Seventy-four as of the dateline of this article.

That's 74 e-mail messages I've received from students since posting final grades for just one of my courses. I am a college teacher, and I am referring to the students in my business finance class with about 200 students. Here's a sample of the messages that have shown up in my Inbox, with my comments added parenthetically:

"I'm very close to an A, so please bump me up." (That student's course average is 87.9%.)

"I need to talk to you about the grade you gave me." (Note that the student didn't earn the grade; I "gave" the student the grade.)

"I feel it's unfair."

"I have to have a B in this course."

"I can't accept the C you gave me." (Note that curious turn, again: I "gave" grades.)

"Your [sic] my favorite professor and I just want you to know I'm hoping you'll think about helping my grade cuz [sic] I'm thinking seriously now about majoring in finance because of you."
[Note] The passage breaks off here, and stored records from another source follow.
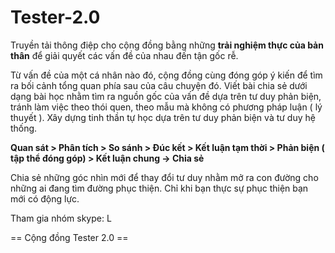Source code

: # Tester-2.0

Truyền tải thông điệp cho cộng đồng bằng những **trải nghiệm thực của bản thân** để giải quyết các vấn đề của nhau đến tận gốc rễ.

Từ vấn đề của một cá nhân nào đó, cộng đồng cùng đóng góp ý kiến để tìm ra bối cảnh tổng quan phía sau của câu chuyện đó. Viết bài chia sẻ dưới dạng bài học nhằm tìm ra nguồn gốc của vấn đề dựa trên tư duy phản biện, tránh làm việc theo thói quen, theo mẫu mà không có phương pháp luận ( lý thuyết ). Xây dựng tinh thần tự học dựa trên tư duy phản biện và tư duy hệ thống.

**Quan sát > Phân tích > So sánh > Đúc kết > Kết luận tạm thời  > Phản biện ( tập thể đóng góp) > Kết luận chung -> Chia sẻ**


Chia sẻ những góc nhìn mới để thay đổi tư duy nhằm mở ra con đường cho những ai đang tìm đường phục thiện. Chỉ khi bạn thực sự phục thiện bạn mới có động lực.

Tham gia nhóm skype: L

== Cộng đồng Tester 2.0 ==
"I know I flunked the final (and, in fact, one of the two midterms, but let's keep going with the narrative flow), but I did well on the quizzes (which were online, meaning that I made them easy to get good scores on)."
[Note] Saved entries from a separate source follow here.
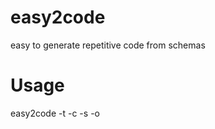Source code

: # easy2code

easy to generate repetitive code from schemas


# Usage

easy2code -t <template-file> -c <code-file> -s <schema-files> -o <schema-file-type>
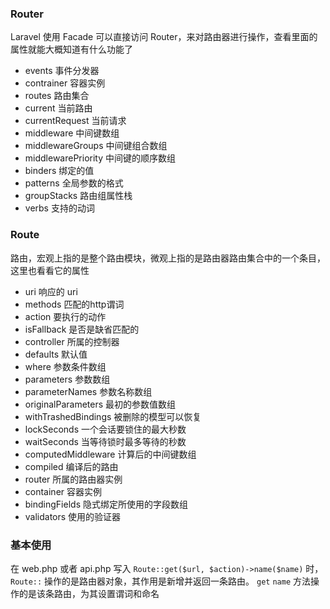 ### Router
Laravel 使用 Facade 可以直接访问 Router，来对路由器进行操作，查看里面的属性就能大概知道有什么功能了
* events 事件分发器
* contrainer 容器实例
* routes 路由集合
* current 当前路由
* currentRequest 当前请求
* middleware 中间键数组
* middlewareGroups 中间键组合数组
* middlewarePriority 中间键的顺序数组
* binders 绑定的值
* patterns 全局参数的格式
* groupStacks 路由组属性栈
* verbs 支持的动词

### Route
路由，宏观上指的是整个路由模块，微观上指的是路由器路由集合中的一个条目，这里也看看它的属性
* uri 响应的 uri
* methods 匹配的http谓词
* action 要执行的动作
* isFallback 是否是缺省匹配的
* controller 所属的控制器
* defaults 默认值
* where 参数条件数组
* parameters 参数数组
* parameterNames 参数名称数组
* originalParameters 最初的参数值数组
* withTrashedBindings 被删除的模型可以恢复
* lockSeconds 一个会话要锁住的最大秒数
* waitSeconds 当等待锁时最多等待的秒数
* computedMiddleware 计算后的中间键数组
* compiled 编译后的路由
* router 所属的路由器实例
* container 容器实例
* bindingFields 隐式绑定所使用的字段数组
* validators 使用的验证器

### 基本使用
在 web.php 或者 api.php 写入 ``Route::get($url, $action)->name($name)`` 时，``Route::`` 操作的是路由器对象，其作用是新增并返回一条路由。 ``get`` ``name`` 方法操作的是该条路由，为其设置谓词和命名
"I put alot [sic] of work into studying for the final and I don't see how I could have only gotten a 72."

"Did you curve the final?" (The average on the final was 76%, and the median was 78%.)
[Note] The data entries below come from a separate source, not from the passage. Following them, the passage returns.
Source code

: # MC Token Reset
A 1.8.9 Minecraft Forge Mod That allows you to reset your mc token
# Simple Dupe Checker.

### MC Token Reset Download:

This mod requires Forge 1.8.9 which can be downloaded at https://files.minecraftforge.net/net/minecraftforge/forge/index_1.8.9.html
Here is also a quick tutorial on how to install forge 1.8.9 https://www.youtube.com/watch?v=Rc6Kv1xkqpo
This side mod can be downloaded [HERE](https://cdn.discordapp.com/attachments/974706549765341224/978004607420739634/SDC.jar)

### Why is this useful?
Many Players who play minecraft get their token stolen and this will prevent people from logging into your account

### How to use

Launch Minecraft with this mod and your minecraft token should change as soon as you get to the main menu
"Did you get my message last week about how I have mono?" (Oh, goodie! I was handling your exam.)

"I am very disappointed in how I did on the final, and I want to talk to you about it." (Read that, "I want to get up close so you can see with your own, caring eyes that I'm a hurting person because of this.")

"When are you in your office so I can see how you graded my exam?"

"I got an 85 on the final. How could I get a D in the course?" (That would be because you got a D on Exam 1, a C on Exam 2, and—well, spank me, Jesus—you took only three of the seven online quizzes, even though I reopened all of them the last week of class so people who had missed one or two could catch up.)

But here, gentle readers, is the one I've never seen before. Are you ready for this one?

"I can't go home tomorrow if I don't pass this course. Please help me..."

Good grief. Where do I go with that? Ah, yes: to the nearest cliff, where I can cast my mean, soulless body upon craggy rocks in the churning surf below.

Thirty-three years I've been doing this teaching thing. Everywhere from sleaze-bucket, fly-by-night, for-profit schools to snooty private colleges to major public universities. Everything from developmental, remedial, and college math to economics to computer software skills to English grammar and composition to paralegal to transcription and proofreading to accounting to finance and general business. I did a gig as a K-12 teacher at an up-scale private school, too. Twice I slept in my car through a Winter in the Midwest just so I could hold onto a job at some college or facsimile thereof.

Over those years, teaching conditions have gotten worse: the aptitude, attitude, and achievement level of the incoming students; the power of administrators, faculty activists, and state education and regional accreditation regulators; the influence of the academic publishers; and the pay. On that last matter, in inflation-adjusted dollars, I make less now as a full-time college teacher than I did in 1985 as a Graduate Teaching Associate.

Teaching conditions have gotten worse, but I'm still teaching (along with writing and semi-professional landscape photography). The reason is quite obvious, at least to me.

I still teach because I'm a teacher. It's as simple—and as deeply complicated—as that.

There. I've vented my frustrations.

Now, I can go back to answering each of those e-mail messages.